Who’s behind these very similar sounding bills (or the similar spate of court cases aimed at excluding trans girls from high school sports)? Primarily, three groups, according to Strangio:

  1. Alliance Defending Freedom (ADF), an SPLC-designated hate group that recently appointed Supreme Court Justice Amy Coney Barrett has ties to;
  2. the American Legislative Exchange Council (ALEC); or
  3. the Heritage Foundation

Many of these conservative organizations have been at the forefront of a movement to expand the first amendment free exercise clause—a movement that many fear would roll back decades of hard-fought civil rights gains in reproductive health care and LGBTQ rights, among other issues.

LGBTQ Rights on a National Level: Bills to Watch Out For

On a national level, LGBTQ advocates are keeping an eye on the Equality Act—an act that, if passed, would amend the Civil Rights Act of 1964 to include protections from discrimination on the basis sexual orientation. While Biden has vowed to pass the act in his first 100 days, the passage of the act hinges on a Democratic Senate (which in turn hinges on the upcoming Georgia runoff election).

In the Senate, we also see the “Protection of Women and Girls in Sports Act,” which would deprive schools of federal funding if they let trans girls compete on the team that matches their gender.

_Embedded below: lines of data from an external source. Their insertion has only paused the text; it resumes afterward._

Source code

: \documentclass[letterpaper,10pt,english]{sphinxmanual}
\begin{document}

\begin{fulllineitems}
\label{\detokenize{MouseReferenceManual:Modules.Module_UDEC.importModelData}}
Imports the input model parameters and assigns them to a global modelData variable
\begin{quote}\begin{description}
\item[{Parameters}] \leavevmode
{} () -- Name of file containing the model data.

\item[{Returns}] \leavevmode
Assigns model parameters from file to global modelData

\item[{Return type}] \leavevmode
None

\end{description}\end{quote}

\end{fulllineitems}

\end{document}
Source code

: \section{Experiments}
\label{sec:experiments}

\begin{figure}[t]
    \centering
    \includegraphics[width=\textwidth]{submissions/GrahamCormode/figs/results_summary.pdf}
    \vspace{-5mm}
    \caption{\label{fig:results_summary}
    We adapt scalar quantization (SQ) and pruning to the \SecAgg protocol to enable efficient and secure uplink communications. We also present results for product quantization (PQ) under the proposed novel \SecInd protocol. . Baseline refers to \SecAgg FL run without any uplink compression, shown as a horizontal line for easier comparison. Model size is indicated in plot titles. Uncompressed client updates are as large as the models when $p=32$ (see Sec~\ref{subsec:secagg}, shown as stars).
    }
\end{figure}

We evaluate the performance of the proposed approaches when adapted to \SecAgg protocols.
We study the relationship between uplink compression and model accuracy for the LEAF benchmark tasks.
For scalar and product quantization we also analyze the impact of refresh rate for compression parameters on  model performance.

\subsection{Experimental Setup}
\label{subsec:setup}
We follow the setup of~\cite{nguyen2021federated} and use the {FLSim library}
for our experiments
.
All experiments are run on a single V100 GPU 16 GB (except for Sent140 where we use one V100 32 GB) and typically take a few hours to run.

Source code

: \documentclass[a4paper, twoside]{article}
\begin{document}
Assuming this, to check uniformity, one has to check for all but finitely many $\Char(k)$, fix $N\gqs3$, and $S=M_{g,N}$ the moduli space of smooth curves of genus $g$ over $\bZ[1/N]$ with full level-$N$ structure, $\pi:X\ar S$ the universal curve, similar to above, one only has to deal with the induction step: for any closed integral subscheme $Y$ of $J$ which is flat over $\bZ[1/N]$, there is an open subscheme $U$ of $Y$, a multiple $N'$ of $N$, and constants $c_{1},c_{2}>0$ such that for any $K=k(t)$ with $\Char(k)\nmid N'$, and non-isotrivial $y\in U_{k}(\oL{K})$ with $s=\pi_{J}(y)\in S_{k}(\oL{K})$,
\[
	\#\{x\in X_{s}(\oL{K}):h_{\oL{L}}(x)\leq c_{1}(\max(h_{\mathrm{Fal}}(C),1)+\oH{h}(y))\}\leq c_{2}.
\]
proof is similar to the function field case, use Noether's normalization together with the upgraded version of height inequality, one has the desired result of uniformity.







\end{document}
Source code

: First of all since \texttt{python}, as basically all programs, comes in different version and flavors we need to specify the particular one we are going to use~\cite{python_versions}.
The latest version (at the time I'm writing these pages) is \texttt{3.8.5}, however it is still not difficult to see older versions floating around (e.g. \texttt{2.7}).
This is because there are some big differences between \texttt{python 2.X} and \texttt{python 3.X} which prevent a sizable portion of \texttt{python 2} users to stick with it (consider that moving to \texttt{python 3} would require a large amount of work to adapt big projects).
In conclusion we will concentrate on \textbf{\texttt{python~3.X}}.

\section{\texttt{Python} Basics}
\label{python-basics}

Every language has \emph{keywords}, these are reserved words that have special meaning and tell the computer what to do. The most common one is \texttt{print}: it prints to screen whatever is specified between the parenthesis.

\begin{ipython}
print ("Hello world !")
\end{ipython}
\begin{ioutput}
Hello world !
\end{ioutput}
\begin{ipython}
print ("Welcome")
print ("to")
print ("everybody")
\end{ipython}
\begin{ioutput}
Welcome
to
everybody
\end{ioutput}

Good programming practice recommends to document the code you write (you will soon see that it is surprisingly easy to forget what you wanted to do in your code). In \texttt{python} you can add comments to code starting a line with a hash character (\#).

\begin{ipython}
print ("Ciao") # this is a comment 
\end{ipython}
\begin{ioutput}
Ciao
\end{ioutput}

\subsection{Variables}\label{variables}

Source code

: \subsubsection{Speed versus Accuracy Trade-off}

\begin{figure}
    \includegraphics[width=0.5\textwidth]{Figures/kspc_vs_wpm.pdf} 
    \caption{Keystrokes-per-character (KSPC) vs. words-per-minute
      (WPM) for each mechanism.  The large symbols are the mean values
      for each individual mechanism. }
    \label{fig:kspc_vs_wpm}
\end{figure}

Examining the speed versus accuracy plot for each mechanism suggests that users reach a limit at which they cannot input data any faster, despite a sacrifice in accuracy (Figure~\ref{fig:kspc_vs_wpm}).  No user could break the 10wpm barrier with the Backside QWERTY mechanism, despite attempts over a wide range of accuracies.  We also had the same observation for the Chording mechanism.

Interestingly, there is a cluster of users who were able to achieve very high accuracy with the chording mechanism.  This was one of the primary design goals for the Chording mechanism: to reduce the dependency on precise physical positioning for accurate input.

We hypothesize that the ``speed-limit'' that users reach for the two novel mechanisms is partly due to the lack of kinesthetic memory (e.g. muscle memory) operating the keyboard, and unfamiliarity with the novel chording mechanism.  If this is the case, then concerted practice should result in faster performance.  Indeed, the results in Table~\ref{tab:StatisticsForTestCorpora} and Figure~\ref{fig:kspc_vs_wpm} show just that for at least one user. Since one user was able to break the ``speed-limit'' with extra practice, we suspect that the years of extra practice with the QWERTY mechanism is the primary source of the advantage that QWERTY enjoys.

The act, which has been in committee since January 2020, was sponsored by Kelly Loeffler (R-Ga.), whose contested seat will be decided by the January runoff election. 

While June’s ruling in Bostock determined that Title VII of the Civil Rights Act does apply to gender identity and sexual orientation discrimination, whether this applies to the realm of sports and Title IX is a matter of debate.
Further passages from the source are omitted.